When I finally started, I thought, if I wrote, and rewrote, and rewrote, my first story, long enough, it would be Publishable. Whatever that means. And so I wrote on it for a year, and finally sent it off to Analog, because, well I’d heard of Analog, and read a few issues. Or had I read Asimov’s? Anyway, I knew that Analog had once been Astounding, and Astounding had been great, and well, maybe I was great, too.

I printed the drafts out dot matrix on perforated fanfold paper every few days and marked up the copy with a red magic marker, an extrusion of wretched prose which grew longer and longer, but very slowly. Like a tumor.
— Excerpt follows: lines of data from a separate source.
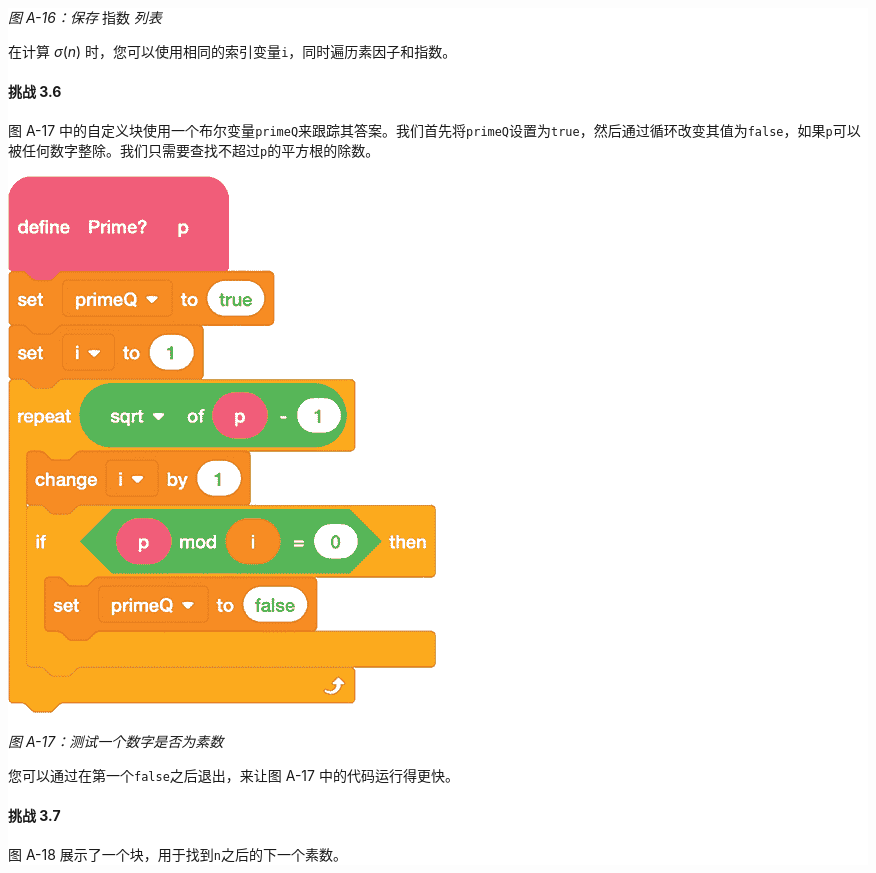 *图 A-16：保存* 指数 *列表*

在计算 *σ*(*n*) 时，您可以使用相同的索引变量`i`，同时遍历素因子和指数。

#### 挑战 3.6

图 A-17 中的自定义块使用一个布尔变量`primeQ`来跟踪其答案。我们首先将`primeQ`设置为`true`，然后通过循环改变其值为`false`，如果`p`可以被任何数字整除。我们只需要查找不超过`p`的平方根的除数。

![图片](img/pg204_Image_259.jpg)

*图 A-17：测试一个数字是否为素数*

您可以通过在第一个`false`之后退出，来让图 A-17 中的代码运行得更快。

#### 挑战 3.7

图 A-18 展示了一个块，用于找到`n`之后的下一个素数。
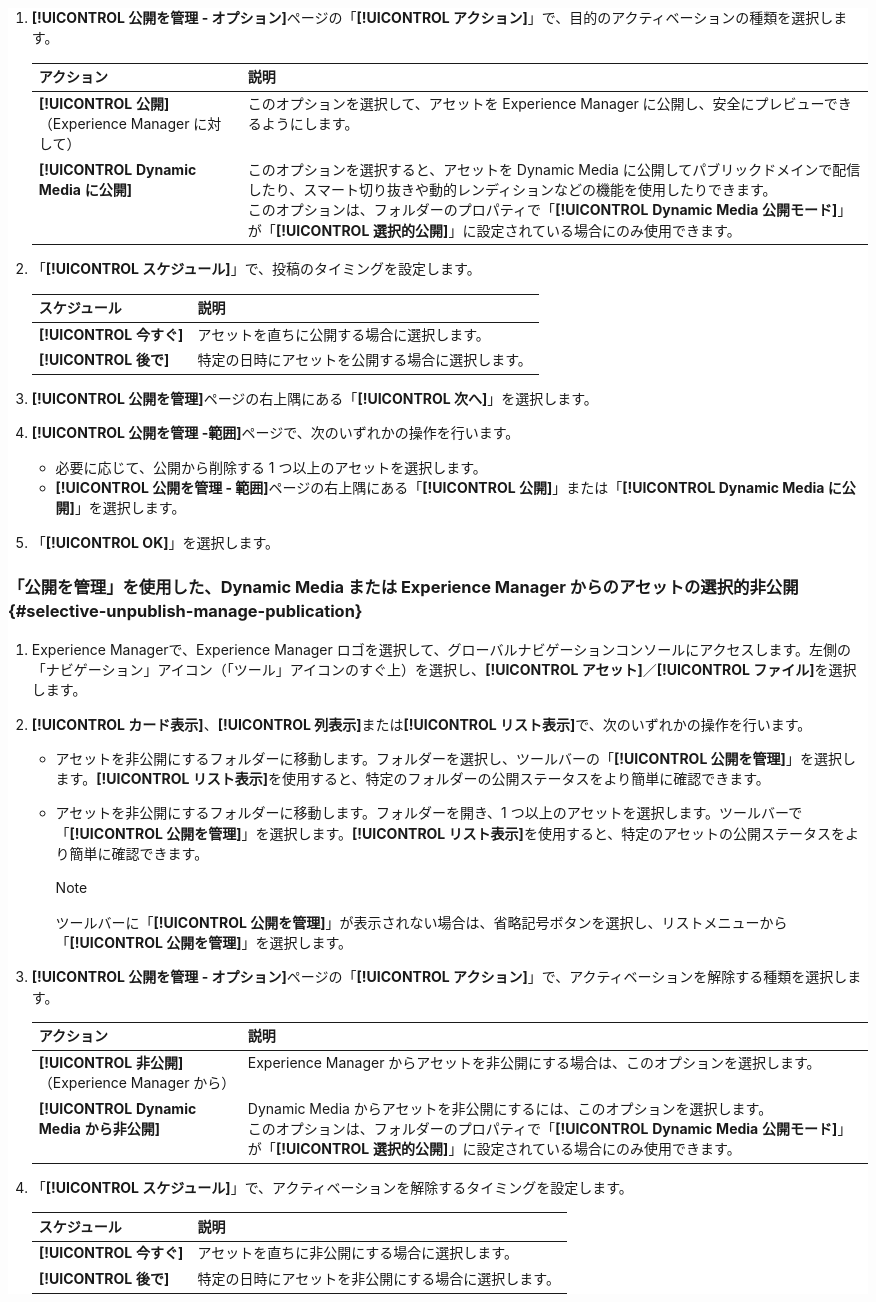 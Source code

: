 1. **[!UICONTROL 公開を管理 - オプション]**&#x200B;ページの「**[!UICONTROL アクション]**」で、目的のアクティベーションの種類を選択します。

   | アクション | 説明 |
   | --- | --- |
   | **[!UICONTROL 公開]**（Experience Manager に対して） | このオプションを選択して、アセットを Experience Manager に公開し、安全にプレビューできるようにします。 |
   | **[!UICONTROL Dynamic Media に公開]** | このオプションを選択すると、アセットを Dynamic Media に公開してパブリックドメインで配信したり、スマート切り抜きや動的レンディションなどの機能を使用したりできます。<br>このオプションは、フォルダーのプロパティで「**[!UICONTROL Dynamic Media 公開モード]**」が「**[!UICONTROL 選択的公開]**」に設定されている場合にのみ使用できます。 |

1. 「**[!UICONTROL スケジュール]**」で、投稿のタイミングを設定します。

   | スケジュール | 説明 |
   | --- | --- |
   | **[!UICONTROL 今すぐ]** | アセットを直ちに公開する場合に選択します。 |
   | **[!UICONTROL 後で]** | 特定の日時にアセットを公開する場合に選択します。 |

1. **[!UICONTROL 公開を管理]**&#x200B;ページの右上隅にある「**[!UICONTROL 次へ]**」を選択します。
1. **[!UICONTROL 公開を管理 -範囲]**&#x200B;ページで、次のいずれかの操作を行います。

   * 必要に応じて、公開から削除する 1 つ以上のアセットを選択します。
   * **[!UICONTROL 公開を管理 - 範囲]**&#x200B;ページの右上隅にある「**[!UICONTROL 公開]**」または「**[!UICONTROL Dynamic Media に公開]**」を選択します。
1. 「**[!UICONTROL OK]**」を選択します。

### 「公開を管理」を使用した、Dynamic Media または Experience Manager からのアセットの選択的非公開  {#selective-unpublish-manage-publication}

1. Experience Managerで、Experience Manager ロゴを選択して、グローバルナビゲーションコンソールにアクセスします。左側の「ナビゲーション」アイコン（「ツール」アイコンのすぐ上）を選択し、**[!UICONTROL アセット]**／**[!UICONTROL ファイル]**&#x200B;を選択します。
1. **[!UICONTROL カード表示]**、**[!UICONTROL 列表示]**&#x200B;または&#x200B;**[!UICONTROL リスト表示]**&#x200B;で、次のいずれかの操作を行います。
   * アセットを非公開にするフォルダーに移動します。フォルダーを選択し、ツールバーの「**[!UICONTROL 公開を管理]**」を選択します。**[!UICONTROL リスト表示]**&#x200B;を使用すると、特定のフォルダーの公開ステータスをより簡単に確認できます。
   * アセットを非公開にするフォルダーに移動します。フォルダーを開き、1 つ以上のアセットを選択します。ツールバーで「**[!UICONTROL 公開を管理]**」を選択します。**[!UICONTROL リスト表示]**&#x200B;を使用すると、特定のアセットの公開ステータスをより簡単に確認できます。

      >[!NOTE]
      >
      >ツールバーに「**[!UICONTROL 公開を管理]**」が表示されない場合は、省略記号ボタンを選択し、リストメニューから「**[!UICONTROL 公開を管理]**」を選択します。

1. **[!UICONTROL 公開を管理 - オプション]**&#x200B;ページの「**[!UICONTROL アクション]**」で、アクティベーションを解除する種類を選択します。

   | アクション | 説明 |
   | --- | --- |
   | **[!UICONTROL 非公開]**（Experience Manager から） | Experience Manager からアセットを非公開にする場合は、このオプションを選択します。 |
   | **[!UICONTROL Dynamic Media から非公開]** | Dynamic Media からアセットを非公開にするには、このオプションを選択します。<br>このオプションは、フォルダーのプロパティで「**[!UICONTROL Dynamic Media 公開モード]**」が「**[!UICONTROL 選択的公開]**」に設定されている場合にのみ使用できます。 |

1. 「**[!UICONTROL スケジュール]**」で、アクティベーションを解除するタイミングを設定します。

   | スケジュール | 説明 |
   | --- | --- |
   | **[!UICONTROL 今すぐ]** | アセットを直ちに非公開にする場合に選択します。 |
   | **[!UICONTROL 後で]** | 特定の日時にアセットを非公開にする場合に選択します。 |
Oh, that story. A novel’s worth of ideas, many of them stupid, in a novella length story-like thing. My first story combined elements of Eric Frank Russel’s Sinister Barrier with a Zelazny-like Men as God’s milieu, but set in the modern era; reality was a game played by a cabal of reincarnating immortals. The ending came to me in a dream–in a goddamn dream, a vision, and as I wrote it, I knew, I had tapped into something big, something incredible.

I’d be like Heinlein selling Lifeline to John W. Campbell. Oh, maybe I’d need to revise it. John Campbell sent back letters to aspiring writers longer than the stories themselves, i’d read, for Asimov and Heinlein and Clarke. OK, Campbell was dead, but whoever was editing Analog would probably write me a nice long note.
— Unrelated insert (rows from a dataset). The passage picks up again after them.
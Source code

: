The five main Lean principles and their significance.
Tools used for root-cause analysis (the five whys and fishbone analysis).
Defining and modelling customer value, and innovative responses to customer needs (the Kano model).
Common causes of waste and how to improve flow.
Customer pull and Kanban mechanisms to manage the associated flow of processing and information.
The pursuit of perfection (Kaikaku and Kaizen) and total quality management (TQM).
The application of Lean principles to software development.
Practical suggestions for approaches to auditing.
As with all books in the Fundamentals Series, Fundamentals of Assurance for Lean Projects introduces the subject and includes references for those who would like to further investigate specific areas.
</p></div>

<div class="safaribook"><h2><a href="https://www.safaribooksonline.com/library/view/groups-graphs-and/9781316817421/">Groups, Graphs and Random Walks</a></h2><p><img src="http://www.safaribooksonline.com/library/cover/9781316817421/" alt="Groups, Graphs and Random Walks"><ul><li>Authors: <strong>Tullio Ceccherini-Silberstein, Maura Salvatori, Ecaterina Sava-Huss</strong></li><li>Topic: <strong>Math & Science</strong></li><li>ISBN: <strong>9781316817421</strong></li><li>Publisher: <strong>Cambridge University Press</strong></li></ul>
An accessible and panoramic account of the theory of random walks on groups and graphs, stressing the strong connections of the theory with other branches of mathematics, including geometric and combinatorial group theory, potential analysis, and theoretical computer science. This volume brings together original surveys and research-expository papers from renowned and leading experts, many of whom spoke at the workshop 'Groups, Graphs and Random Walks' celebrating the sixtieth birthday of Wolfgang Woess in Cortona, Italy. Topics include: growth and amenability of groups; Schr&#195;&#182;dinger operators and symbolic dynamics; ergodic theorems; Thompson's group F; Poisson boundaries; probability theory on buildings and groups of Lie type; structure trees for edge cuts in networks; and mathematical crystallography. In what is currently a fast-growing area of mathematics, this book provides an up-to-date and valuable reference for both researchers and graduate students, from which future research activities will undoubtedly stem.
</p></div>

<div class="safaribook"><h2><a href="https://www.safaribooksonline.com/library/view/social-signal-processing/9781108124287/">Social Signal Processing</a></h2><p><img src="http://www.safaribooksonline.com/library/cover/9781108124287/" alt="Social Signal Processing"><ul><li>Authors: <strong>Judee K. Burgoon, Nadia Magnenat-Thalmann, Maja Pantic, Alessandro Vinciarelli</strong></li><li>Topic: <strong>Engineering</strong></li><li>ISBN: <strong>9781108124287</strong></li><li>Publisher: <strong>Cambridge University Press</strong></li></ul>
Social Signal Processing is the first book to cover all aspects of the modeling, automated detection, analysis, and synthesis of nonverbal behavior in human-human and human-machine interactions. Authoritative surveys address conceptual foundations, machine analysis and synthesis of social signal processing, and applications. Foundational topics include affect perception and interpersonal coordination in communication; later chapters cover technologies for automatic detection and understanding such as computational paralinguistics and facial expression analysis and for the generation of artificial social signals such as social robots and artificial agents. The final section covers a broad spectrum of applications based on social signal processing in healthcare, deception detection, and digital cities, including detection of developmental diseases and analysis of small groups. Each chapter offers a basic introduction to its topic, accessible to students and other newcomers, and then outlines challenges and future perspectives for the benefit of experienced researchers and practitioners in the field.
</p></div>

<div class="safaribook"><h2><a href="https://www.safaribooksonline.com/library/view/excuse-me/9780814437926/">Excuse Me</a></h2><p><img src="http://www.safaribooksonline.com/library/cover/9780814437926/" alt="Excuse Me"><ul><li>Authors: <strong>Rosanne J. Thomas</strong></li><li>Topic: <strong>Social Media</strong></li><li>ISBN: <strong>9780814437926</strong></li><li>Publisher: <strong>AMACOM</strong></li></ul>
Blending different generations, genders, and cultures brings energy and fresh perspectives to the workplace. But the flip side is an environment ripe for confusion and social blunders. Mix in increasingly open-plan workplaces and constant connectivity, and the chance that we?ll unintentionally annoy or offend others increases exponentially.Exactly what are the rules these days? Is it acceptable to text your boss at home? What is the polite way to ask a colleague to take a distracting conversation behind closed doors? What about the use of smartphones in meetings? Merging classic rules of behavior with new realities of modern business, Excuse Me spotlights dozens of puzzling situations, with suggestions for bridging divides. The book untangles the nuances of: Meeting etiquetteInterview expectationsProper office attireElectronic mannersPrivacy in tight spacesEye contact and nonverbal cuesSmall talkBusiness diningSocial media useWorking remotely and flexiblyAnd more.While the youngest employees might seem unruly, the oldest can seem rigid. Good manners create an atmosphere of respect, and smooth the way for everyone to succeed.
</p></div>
I remember that envelope, the weight of the manilla, the dot matrix address label, as I slid it into the pivoting maw of the blue Postal Box, and a sense of unease, or disquiet, as it fell away into blackness and suddenly, I couldn’t edit the damn thing anymore. The story was done.

I awaited my ascension.

I’ve lost that story, but I’m pretty sure it sucked donkey dick. An any rate, it was rejected with a half page form in six weeks, and I didn’t write another word for another year. Completely derailed by a completely ordinary foreseeable thing. I had no community. No support group. No friends who were writing. No class I was taking. I didn’t even read any books on how to write. I’d read 1000 novels, I should be able to write one. Jeeze.

Kids! Don’t be like me! They should bring me into writing workshops to give ‘scared straight’  rants to aspiring writers, like the convicts they use to frighten delinquents. It isn’t 1930 anymore, and I wasn’t Robert Heinlein, or JK Rowling or Neil Gaiman, and neither are you, and if you want to do this there are going to some goddamn bumps along the way. (See above.)
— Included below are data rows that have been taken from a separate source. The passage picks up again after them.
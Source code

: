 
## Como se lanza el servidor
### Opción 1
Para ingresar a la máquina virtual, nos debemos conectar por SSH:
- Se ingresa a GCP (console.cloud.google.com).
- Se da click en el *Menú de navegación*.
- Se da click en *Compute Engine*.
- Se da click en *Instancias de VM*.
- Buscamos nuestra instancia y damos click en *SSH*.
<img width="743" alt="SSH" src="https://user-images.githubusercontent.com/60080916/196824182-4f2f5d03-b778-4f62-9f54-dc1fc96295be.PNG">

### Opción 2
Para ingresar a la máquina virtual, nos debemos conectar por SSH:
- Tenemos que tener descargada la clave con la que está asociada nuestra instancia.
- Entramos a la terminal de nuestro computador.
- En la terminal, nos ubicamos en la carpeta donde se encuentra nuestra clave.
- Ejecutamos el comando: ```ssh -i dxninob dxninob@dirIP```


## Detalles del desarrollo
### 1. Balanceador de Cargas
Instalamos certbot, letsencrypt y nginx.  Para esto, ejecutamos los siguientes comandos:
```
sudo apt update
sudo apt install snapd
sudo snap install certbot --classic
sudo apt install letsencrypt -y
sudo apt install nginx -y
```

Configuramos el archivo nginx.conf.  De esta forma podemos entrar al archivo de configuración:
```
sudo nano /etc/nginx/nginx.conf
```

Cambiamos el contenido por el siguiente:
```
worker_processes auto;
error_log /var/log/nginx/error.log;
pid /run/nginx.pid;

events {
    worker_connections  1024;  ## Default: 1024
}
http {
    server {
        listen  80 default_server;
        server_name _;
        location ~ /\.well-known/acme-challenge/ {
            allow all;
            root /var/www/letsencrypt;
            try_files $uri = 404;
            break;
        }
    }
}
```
But during that year of mourning my Heinleinlessness, I met a friend, in a long-vanished basement used bookstore in Harvard Square, a great friend, a burly, hairy young man with thick glasses and a shy smile and a penetrating gaze. We talked for awhile, and it was like they say, you don’t make friends, you recognize them, and it turned out he wrote, too, and he had a group, and did I want to go? He gave me his phone number, because at that time, we didn’t have email addresses.

I was living  with my girlfriend, friendless in a strange city, in shock at finally leaving my miserable home town, temping and trying to figure out who I was and what the hell I was going to do with my life. Yeah. I wanted to go.

This was twenty five years ago, I still want to go, and I’m going, again. I haven’t yet grown out of the Workshop Thing. I gave them up, for a time, and as it turns out, when I give up on workshops. I stop writing fiction. But I digress.

I took the red line to Charlestown, to a basement cafe, and found my bearded friend Ron, an ordinary looking guy named Steve, and a petite young woman named Carol–who was, as it turned out, a poet. Sort of.

My writing life began that day, everything beforehand was a prelude. I had now created a feedback loop that didn’t require John W. Campbell to write me letters on how to fix my stories, because, John W. Campbell was, and remains,  very dead. I wasn’t dead. I was in my late twenties, the author of a single terrible novella, but I’d found the goddamned workshop, a few writers, somehow, this was going to work.